The assesse, a private limited company, was incorporated on 15.04.1990. The main objects for which the Assesse was to acquire on a license or by purchase, lease, exchange, hire or otherwise land and property of any tenure, or premises in any part of India & sub license or lease or sub lease or let such lands or property or premises or any part thereof and to provide such other facilities.
As per Clause 7 of the Agreement It Clearly States that “This Agreement does not create any interest or any other right in favour of the Subsidiary in the said Shopping Centre or any part thereof but it is mere licence to use the said Shopping Centre given to the Subsidiary”
DECISION
Applying the above tests to the facts of the present case, the assesse was only licensee as agreement did not create an interest in the property owned by the M/s. East India Hotels Ltd & as a licensee it had granted sub-licence to various parties and derived income there from.
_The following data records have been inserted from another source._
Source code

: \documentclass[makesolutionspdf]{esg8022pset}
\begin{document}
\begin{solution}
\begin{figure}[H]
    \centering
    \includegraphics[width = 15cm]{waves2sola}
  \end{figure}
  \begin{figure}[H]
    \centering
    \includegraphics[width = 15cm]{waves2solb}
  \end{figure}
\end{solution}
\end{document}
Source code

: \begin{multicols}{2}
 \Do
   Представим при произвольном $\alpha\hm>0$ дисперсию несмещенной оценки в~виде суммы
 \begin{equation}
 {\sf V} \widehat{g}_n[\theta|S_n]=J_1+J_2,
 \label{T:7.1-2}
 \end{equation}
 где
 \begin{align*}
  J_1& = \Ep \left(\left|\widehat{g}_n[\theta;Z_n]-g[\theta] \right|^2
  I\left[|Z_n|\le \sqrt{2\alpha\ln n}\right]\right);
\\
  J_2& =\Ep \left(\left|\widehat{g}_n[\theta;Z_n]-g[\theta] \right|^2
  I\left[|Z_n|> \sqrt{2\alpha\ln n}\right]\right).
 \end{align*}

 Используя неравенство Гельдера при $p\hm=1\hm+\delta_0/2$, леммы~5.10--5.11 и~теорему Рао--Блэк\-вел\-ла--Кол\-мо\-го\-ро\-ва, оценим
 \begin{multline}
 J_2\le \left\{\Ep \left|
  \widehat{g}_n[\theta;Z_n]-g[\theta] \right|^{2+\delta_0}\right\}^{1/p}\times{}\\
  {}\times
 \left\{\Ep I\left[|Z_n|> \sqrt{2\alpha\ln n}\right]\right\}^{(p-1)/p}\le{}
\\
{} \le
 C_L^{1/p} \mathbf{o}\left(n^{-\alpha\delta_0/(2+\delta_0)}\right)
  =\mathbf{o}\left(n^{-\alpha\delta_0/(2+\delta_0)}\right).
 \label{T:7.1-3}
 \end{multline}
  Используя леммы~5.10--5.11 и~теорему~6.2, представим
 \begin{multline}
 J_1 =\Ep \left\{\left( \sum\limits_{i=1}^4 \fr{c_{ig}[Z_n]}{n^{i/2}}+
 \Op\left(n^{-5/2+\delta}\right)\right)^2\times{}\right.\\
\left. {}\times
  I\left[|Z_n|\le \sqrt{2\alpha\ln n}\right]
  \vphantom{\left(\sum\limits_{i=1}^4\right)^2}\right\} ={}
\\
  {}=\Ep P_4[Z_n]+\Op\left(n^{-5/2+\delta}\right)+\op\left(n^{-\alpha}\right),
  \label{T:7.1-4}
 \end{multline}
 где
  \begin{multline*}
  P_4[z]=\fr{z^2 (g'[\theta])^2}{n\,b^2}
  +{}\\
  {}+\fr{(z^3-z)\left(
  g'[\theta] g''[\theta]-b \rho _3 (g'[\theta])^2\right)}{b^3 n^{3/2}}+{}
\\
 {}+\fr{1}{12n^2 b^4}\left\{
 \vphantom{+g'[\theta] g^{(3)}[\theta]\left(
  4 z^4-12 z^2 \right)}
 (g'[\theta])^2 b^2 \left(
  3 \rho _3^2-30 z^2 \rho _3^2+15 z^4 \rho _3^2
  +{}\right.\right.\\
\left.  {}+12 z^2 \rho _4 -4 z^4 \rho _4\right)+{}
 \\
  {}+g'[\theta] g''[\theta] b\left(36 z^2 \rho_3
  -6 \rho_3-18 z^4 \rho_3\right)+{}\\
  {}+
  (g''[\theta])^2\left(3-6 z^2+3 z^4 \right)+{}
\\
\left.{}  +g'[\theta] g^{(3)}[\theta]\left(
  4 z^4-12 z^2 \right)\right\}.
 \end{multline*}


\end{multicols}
Once we come to the conclusion that the Assesse is only a licensee, then it can safely be said that the provisions of Sec.22 read with Sec.27 (iii b) of the Act are not attracted and hence the income in question cannot be assessed under the head “Income from House Property.
Keeping in mind the objects of the assesse and keeping in mind the facts and circumstances of the present case, it can be safely concluded that the assesse carried on a systematic and regular activity in the nature of business and therefore the income from granting the premises on sublicense was to be assessed under the head income from business
For the reasons given above tribunal allow the appeal of the assesse.